Exercise prompt – Here the job is to print all of the entries below verbatim and leave out any picture.

---- Supplied entries

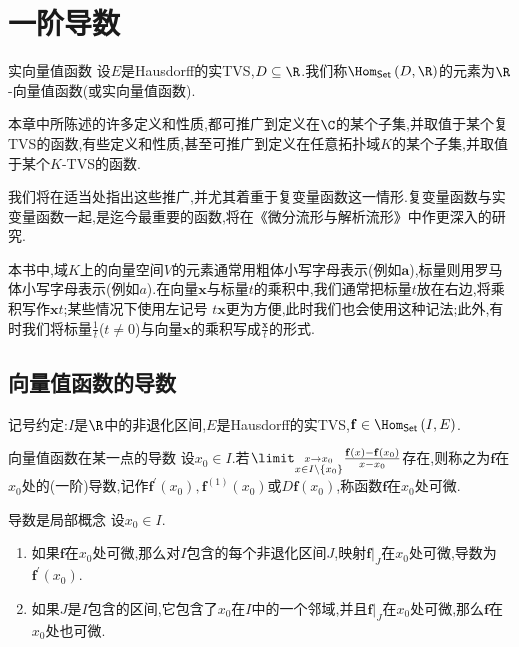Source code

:\chapter{一阶导数}

\begin{definition}{实向量值函数}{}
	设$E$是Hausdorff的实TVS,$D\subseteq\R$.我们称$\Hom_{\mathsf{Set}}\left(D,\R\right)$的元素为$\R$-向量值函数(或实向量值函数).
\end{definition}

\begin{remark}{}{}
	本章中所陈述的许多定义和性质,都可推广到定义在$\C$的某个子集,并取值于某个复TVS的函数,有些定义和性质,甚至可推广到定义在任意拓扑域$K$的某个子集,并取值于某个$K$-TVS的函数.
	
	我们将在适当处指出这些推广,并尤其着重于复变量函数这一情形.复变量函数与实变量函数一起,是迄今最重要的函数,将在《微分流形与解析流形》中作更深入的研究.
\end{remark}

\begin{convention}{}{}
	本书中,域$K$上的向量空间$V$的元素通常用粗体小写字母表示(例如$\mathbf{a}$),标量则用罗马体小写字母表示(例如$a$).在向量$\mathbf{x}$与标量$t$的乘积中,我们通常把标量$t$放在右边,将乘积写作$\mathbf{x}t$;某些情况下使用左记号 $t\mathbf{x}$更为方便,此时我们也会使用这种记法;此外,有时我们将标量$\frac{1}{t}$($t\neq 0$)与向量$\mathbf{x}$的乘积写成$\frac{\mathbf{x}}{t}$的形式.
\end{convention}

\section{向量值函数的导数}

记号约定:$I$是$\R$中的非退化区间,$E$是Hausdorff的实TVS,$\mathbf{f}\in\Hom_{\mathsf{Set}}\left(I,E\right)$.

\begin{definition}{向量值函数在某一点的导数}{}
	设$x_{0}\in I$.若$\limit_{\substack{x\to x_{0}\\ x\in I\setminus\left\{x_{0}\right\}}}\frac{\mathbf{f}\left(x\right)-\mathbf{f}\left(x_{0}\right)}{x-x_{0}}$存在,则称之为$\mathbf{f}$在$x_{0}$处的(一阶)导数,记作$\mathbf{f}^{\prime}\left(x_{0}\right),\mathbf{f}^{\left(1\right)}\left(x_{0}\right)$或$D\mathbf{f}\left(x_{0}\right)$,称函数$\mathbf{f}$在$x_{0}$处可微.
\end{definition}

\begin{proposition}{导数是局部概念}{}
	设$x_{0}\in I$.
	\begin{enumerate}
		\item 如果$\mathbf{f}$在$x_{0}$处可微,那么对$I$包含的每个非退化区间$J$,映射$\mathbf{f}|_{J}$在$x_{0}$处可微,导数为$\mathbf{f}^{\prime}\left(x_{0}\right)$.
		\item 如果$J$是$I$包含的区间,它包含了$x_{0}$在$I$中的一个邻域,并且$\mathbf{f}|_{J}$在$x_{0}$处可微,那么$\mathbf{f}$在$x_{0}$处也可微.
	\end{enumerate}
\end{proposition}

--------

Worked solution –
Source code

:\chapter{一阶导数}

\begin{definition}{实向量值函数}{}
	设$E$是Hausdorff的实TVS,$D\subseteq\R$.我们称$\Hom_{\mathsf{Set}}\left(D,\R\right)$的元素为$\R$-向量值函数(或实向量值函数).
\end{definition}

\begin{remark}{}{}
	本章中所陈述的许多定义和性质,都可推广到定义在$\C$的某个子集,并取值于某个复TVS的函数,有些定义和性质,甚至可推广到定义在任意拓扑域$K$的某个子集,并取值于某个$K$-TVS的函数.
	
	我们将在适当处指出这些推广,并尤其着重于复变量函数这一情形.复变量函数与实变量函数一起,是迄今最重要的函数,将在《微分流形与解析流形》中作更深入的研究.
\end{remark}

\begin{convention}{}{}
	本书中,域$K$上的向量空间$V$的元素通常用粗体小写字母表示(例如$\mathbf{a}$),标量则用罗马体小写字母表示(例如$a$).在向量$\mathbf{x}$与标量$t$的乘积中,我们通常把标量$t$放在右边,将乘积写作$\mathbf{x}t$;某些情况下使用左记号 $t\mathbf{x}$更为方便,此时我们也会使用这种记法;此外,有时我们将标量$\frac{1}{t}$($t\neq 0$)与向量$\mathbf{x}$的乘积写成$\frac{\mathbf{x}}{t}$的形式.
\end{convention}

\section{向量值函数的导数}

记号约定:$I$是$\R$中的非退化区间,$E$是Hausdorff的实TVS,$\mathbf{f}\in\Hom_{\mathsf{Set}}\left(I,E\right)$.

\begin{definition}{向量值函数在某一点的导数}{}
	设$x_{0}\in I$.若$\limit_{\substack{x\to x_{0}\\ x\in I\setminus\left\{x_{0}\right\}}}\frac{\mathbf{f}\left(x\right)-\mathbf{f}\left(x_{0}\right)}{x-x_{0}}$存在,则称之为$\mathbf{f}$在$x_{0}$处的(一阶)导数,记作$\mathbf{f}^{\prime}\left(x_{0}\right),\mathbf{f}^{\left(1\right)}\left(x_{0}\right)$或$D\mathbf{f}\left(x_{0}\right)$,称函数$\mathbf{f}$在$x_{0}$处可微.
\end{definition}

\begin{proposition}{导数是局部概念}{}
	设$x_{0}\in I$.
	\begin{enumerate}
		\item 如果$\mathbf{f}$在$x_{0}$处可微,那么对$I$包含的每个非退化区间$J$,映射$\mathbf{f}|_{J}$在$x_{0}$处可微,导数为$\mathbf{f}^{\prime}\left(x_{0}\right)$.
		\item 如果$J$是$I$包含的区间,它包含了$x_{0}$在$I$中的一个邻域,并且$\mathbf{f}|_{J}$在$x_{0}$处可微,那么$\mathbf{f}$在$x_{0}$处也可微.
	\end{enumerate}
\end{proposition}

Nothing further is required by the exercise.